SUPPLIED INFORMATION.
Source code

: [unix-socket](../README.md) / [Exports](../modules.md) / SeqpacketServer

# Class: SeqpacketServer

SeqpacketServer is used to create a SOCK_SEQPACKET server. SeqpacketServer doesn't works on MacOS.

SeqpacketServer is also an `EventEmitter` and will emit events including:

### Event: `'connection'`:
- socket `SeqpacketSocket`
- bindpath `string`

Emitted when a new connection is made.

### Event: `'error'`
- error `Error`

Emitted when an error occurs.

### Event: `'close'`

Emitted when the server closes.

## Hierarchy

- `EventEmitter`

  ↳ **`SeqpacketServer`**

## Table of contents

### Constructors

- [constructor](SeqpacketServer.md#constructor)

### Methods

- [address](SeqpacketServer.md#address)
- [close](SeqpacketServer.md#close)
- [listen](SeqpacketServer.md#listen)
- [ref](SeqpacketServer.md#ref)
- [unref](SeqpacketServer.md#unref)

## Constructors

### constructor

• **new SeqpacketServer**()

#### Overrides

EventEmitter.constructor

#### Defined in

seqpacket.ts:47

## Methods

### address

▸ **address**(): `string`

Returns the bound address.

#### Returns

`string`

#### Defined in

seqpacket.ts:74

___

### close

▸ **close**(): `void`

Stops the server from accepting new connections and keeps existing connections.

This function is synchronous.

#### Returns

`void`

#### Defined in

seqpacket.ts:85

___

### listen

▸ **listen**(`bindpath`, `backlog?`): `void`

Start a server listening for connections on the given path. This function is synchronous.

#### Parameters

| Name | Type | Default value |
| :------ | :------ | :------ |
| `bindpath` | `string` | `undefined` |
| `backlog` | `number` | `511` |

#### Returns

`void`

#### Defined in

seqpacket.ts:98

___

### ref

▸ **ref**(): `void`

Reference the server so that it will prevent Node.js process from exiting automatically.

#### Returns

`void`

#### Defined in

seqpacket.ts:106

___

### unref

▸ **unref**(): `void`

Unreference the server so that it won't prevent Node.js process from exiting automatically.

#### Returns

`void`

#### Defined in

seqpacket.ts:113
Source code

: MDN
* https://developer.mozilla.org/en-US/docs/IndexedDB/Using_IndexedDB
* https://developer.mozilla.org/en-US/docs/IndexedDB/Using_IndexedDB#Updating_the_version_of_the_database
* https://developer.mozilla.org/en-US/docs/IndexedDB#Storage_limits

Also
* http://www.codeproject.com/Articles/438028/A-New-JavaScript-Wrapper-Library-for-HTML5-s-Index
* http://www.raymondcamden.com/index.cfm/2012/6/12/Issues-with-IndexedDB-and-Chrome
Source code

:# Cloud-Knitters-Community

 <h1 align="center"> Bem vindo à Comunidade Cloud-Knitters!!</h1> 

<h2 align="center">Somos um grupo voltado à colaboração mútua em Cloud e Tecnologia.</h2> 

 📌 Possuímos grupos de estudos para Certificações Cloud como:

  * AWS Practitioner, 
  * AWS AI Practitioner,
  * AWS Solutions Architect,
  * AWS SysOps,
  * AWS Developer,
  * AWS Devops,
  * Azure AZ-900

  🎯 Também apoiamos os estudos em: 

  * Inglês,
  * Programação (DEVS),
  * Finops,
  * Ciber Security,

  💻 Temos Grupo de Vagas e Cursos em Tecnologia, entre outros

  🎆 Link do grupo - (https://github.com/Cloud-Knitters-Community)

DIRECTIONS.
Look over the listing. Pull out every line with the string "Practitioner" in it.

RESPONSE AREA.
  * AWS Practitioner, 
  * AWS AI Practitioner,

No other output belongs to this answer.